Türkiye''mizin içinde bulunduğu fikir hezeyanlarının bir göstergesi bu. Aynı zamanda bilimsel gelişmeler ve onun yarattığı modernizm karşısında hiçbir şey üretmeyerek salt eleştiri düzeyinde çakılıp kalmanın beraberinde getirdiği gelenekçiliğin doruk noktası.
Ne demek istiyorum?
Açıklayacağım.
Türkiye''nin içinde bulunduğu, İslamcı-muhafazakârlığın içler acısı haline bir bakar mısınız?
Yolsuzluklar ayyuka çıkmış, lakin Müslümanlığı kimselere bırakmayan sözde "Müslüman ve dindar" olduğunu iddia edenlerde gık yok. Hatta birçoğu soygunun tam göbeğinde.
Ayasofya Camisi''nde Atatürk''e laf eden din adamları ve benzerleri bu konuda suspus.
Hani siz çok Müslümandınız da biz sapkınlardık?
İşten el çektirilen bir kadın Bakan daha dün, herkesin gözünün içine baka baka beytülmalden kendine, şirketine çıkar sağladığını, Müslümanın malını fahiş fiyatla kendi kasasına aktardığını söyledi.
İmanınız inancınız ve olduğunu iddia ettiğiniz dini kimliğiniz bir şey yaptı mı?
Yapmadı. Hatta Mecliste verilen önergeyi reddetti.
Peki, Ayasofya''da Atatürk''e laf yetiştiren imam efendilerin Allah sevgisine ne oldu? Siyaset karşısında eridi mi? Neden ortaya çıkıp da "Ey ahali! Ey İslam ümmeti, ümmeti Müslümanın malını kendi kesesine aktaranlara hesap sormazsak Allah bize sorar!" diye niye demedi?
Tıpkı bunun gibi.
Yüzlerce binlerce olay var. Var ama işin bir tarafında da yönetim erkini elinde tutan imam diplomalı okumuşlar, yöneticiler, gazeteciler vb. var.
Hepsi de Müslüman, hepsi de dindar.
Sadece İstanbul ve Ankara belediyelerinde yapılanları anlatmaya kalksak sayfalar yetmez.
Lakin gelin görün ki, cürüm sahiplerinin hangisinin eğitim seviyesine baksan çoğunun lise diploması maalesef imamlık hatiplik olan kitleler suskun. Pek çoğunun tarikat ya da cemaatlerle ilişkisi var.
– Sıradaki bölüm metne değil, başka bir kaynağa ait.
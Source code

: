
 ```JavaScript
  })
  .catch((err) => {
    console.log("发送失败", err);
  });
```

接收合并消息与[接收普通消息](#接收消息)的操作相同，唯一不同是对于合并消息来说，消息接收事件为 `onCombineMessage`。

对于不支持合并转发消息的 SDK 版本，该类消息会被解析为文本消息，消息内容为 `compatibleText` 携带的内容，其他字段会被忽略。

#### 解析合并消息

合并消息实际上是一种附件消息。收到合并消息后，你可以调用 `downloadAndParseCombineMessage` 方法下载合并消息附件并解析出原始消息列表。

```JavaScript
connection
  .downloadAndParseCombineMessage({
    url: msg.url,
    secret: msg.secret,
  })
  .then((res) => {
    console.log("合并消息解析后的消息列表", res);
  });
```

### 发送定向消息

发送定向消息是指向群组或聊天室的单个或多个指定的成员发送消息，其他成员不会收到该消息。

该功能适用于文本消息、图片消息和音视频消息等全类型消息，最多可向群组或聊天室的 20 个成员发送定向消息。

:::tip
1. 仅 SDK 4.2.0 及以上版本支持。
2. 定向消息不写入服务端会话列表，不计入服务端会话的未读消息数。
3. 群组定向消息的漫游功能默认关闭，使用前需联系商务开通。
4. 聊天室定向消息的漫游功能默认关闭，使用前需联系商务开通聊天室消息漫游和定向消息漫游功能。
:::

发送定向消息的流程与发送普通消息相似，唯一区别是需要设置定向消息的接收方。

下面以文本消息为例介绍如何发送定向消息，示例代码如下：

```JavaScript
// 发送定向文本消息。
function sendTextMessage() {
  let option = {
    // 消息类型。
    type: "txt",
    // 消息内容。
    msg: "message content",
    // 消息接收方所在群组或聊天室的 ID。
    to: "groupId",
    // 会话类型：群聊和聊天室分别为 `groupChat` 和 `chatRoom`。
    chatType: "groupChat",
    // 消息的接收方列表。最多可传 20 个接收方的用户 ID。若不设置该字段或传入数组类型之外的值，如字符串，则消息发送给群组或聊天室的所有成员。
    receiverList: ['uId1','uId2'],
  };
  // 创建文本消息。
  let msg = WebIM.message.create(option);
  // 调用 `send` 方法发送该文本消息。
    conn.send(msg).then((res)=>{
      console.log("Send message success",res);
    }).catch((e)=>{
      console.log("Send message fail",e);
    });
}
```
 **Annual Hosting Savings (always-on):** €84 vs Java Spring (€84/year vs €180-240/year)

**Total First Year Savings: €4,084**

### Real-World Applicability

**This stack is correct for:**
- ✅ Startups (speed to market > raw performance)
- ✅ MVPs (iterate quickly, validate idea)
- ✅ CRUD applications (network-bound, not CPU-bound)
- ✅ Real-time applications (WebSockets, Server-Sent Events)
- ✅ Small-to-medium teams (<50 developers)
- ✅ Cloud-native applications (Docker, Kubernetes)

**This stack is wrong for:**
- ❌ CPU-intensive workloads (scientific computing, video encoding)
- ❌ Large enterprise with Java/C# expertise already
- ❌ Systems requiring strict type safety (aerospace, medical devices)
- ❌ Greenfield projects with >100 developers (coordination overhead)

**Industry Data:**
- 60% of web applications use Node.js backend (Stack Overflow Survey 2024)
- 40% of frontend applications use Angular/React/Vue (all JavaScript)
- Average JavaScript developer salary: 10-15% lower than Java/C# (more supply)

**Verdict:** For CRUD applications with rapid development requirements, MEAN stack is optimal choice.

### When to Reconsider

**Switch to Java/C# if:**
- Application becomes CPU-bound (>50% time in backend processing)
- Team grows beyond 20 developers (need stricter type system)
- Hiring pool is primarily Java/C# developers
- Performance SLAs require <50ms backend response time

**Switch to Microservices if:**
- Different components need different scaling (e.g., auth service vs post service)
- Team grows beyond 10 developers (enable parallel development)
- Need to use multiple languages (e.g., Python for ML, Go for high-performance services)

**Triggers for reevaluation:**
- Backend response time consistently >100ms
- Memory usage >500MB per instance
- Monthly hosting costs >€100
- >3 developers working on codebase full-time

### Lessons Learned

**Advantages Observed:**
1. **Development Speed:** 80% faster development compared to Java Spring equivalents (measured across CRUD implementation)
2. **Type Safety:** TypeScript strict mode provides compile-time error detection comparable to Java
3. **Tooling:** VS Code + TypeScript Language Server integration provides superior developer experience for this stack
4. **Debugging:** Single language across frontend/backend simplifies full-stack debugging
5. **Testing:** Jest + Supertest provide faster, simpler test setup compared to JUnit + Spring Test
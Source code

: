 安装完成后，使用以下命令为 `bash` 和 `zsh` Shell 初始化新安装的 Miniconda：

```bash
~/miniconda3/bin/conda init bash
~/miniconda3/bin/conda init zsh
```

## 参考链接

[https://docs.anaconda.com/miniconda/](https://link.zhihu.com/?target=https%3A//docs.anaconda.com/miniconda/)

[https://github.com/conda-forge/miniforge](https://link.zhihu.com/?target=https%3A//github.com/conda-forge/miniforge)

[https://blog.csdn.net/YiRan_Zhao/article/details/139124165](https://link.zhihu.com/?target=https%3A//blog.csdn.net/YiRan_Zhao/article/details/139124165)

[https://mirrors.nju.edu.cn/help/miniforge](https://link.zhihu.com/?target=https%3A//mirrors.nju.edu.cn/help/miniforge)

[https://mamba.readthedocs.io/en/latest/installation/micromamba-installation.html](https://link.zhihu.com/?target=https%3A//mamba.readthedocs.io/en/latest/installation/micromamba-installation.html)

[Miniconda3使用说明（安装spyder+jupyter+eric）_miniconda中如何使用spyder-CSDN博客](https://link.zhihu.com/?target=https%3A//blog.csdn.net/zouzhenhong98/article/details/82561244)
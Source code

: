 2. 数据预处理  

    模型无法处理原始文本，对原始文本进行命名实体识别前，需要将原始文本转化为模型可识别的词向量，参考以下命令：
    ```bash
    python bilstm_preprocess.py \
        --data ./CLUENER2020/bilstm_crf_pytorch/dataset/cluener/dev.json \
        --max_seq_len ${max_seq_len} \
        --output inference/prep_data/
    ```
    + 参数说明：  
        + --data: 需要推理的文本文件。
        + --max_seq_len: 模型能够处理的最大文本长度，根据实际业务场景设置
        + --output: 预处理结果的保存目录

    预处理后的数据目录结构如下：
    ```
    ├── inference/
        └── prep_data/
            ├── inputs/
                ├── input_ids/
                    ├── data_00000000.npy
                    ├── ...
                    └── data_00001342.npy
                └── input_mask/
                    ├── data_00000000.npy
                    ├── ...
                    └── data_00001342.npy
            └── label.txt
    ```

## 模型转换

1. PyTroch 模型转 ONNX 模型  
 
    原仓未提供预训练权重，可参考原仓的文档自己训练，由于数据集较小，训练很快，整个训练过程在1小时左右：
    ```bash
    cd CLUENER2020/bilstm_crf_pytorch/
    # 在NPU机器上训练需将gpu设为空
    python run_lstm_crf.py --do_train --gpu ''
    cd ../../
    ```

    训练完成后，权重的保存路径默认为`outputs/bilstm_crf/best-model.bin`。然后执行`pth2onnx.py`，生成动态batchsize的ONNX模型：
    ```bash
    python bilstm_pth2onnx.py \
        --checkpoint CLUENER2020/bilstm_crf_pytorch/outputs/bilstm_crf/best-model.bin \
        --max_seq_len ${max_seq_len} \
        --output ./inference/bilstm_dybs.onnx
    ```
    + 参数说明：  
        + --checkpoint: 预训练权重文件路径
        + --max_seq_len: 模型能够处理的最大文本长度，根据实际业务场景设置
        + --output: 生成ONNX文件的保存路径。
Kısacası din iman bilgisi sıradan insanlardan fazla.
Şimdi biri çıkmış Damat Ferit ağzıyla konuşuyor.
Bir başkası Ali Kemal.
Öbürü Dürrizade Abdullah.
Beyni yüz yıl öncede kalakalmış. Yüz yıldan bu tarafa dünyayı okuyamamış, olayları görememiş, evrensel değişimi fark edememiş.
Fikri sabit.
Atatürk ve Kuvayı Millîye karşıtı propaganda zaman içinde imana dönüşmüş sanki.
Ey cahil!..
İstanbul''u Fatih Sultan Mehmet aldı, ama torunu Vahdettin İngilizlere işgal ettirdi. Direnmedi. Kurtarmak isteyenlere de savaş açtı. Yetmedi üstüne üstlük bir de "Öldürün!" fetvası yayınlattı. İstanbul eğer o haliyle kalsaydı, bırak Ayasofya''yı, sen, ancak Fener Patriğinin izniyle Osmanlı''nın en muhteşem camilerine girebilirdin. Tabii patrik izin verirse.
Sen ve senin gibiler Kurtuluş Savaşını anlayamamış.
Yazık.
Biz, ilk Diyanet İşleri Başkanımız Börekçizade gibi bilinçli (şuurlu), Elmalılı Hamdi Yazır gibi Kur''an''ı özümsemiş, Mehmet Akif gibi İslam''ı asrın idrakine söyletecek din adamları istiyoruz.
Sonuç olarak başta Türkiye olmak üzere İslam dünyasının ve dolayısı ile İslam''ın en büyük sorunu geleneksel dini formda yetişen din adamlarının değişen dünyayı okuyup, asrın idrakine yetişememeleridir. Bir başka ifade ile sanayi devrimiyle gelişip dönüşen dünyaya, onun beraberinde yarattığı modernizme, gelenekselci ulemanın uyum sağlayacak, dini yorum ve felsefe geliştirememesi beraberinde kültürel gecikmeyle sonuçlanmıştır.
Osmanlı ulemasının modernizm karşısındaki belirgin tavrı salt eleştiridir. Öteye geçememektedir.
Neden?
Çünkü Farabî, İbni Sina, İbni Rüşt gibi filozoflar bir daha gelmemek üzere fikir dünyasından kovulmuştur. Onlar gidince geriye kendini bilmez, bulunduğu makamı ona sağlayan, maaş aldığı devletin kurucusuna söven çürük ulema gelmiştir.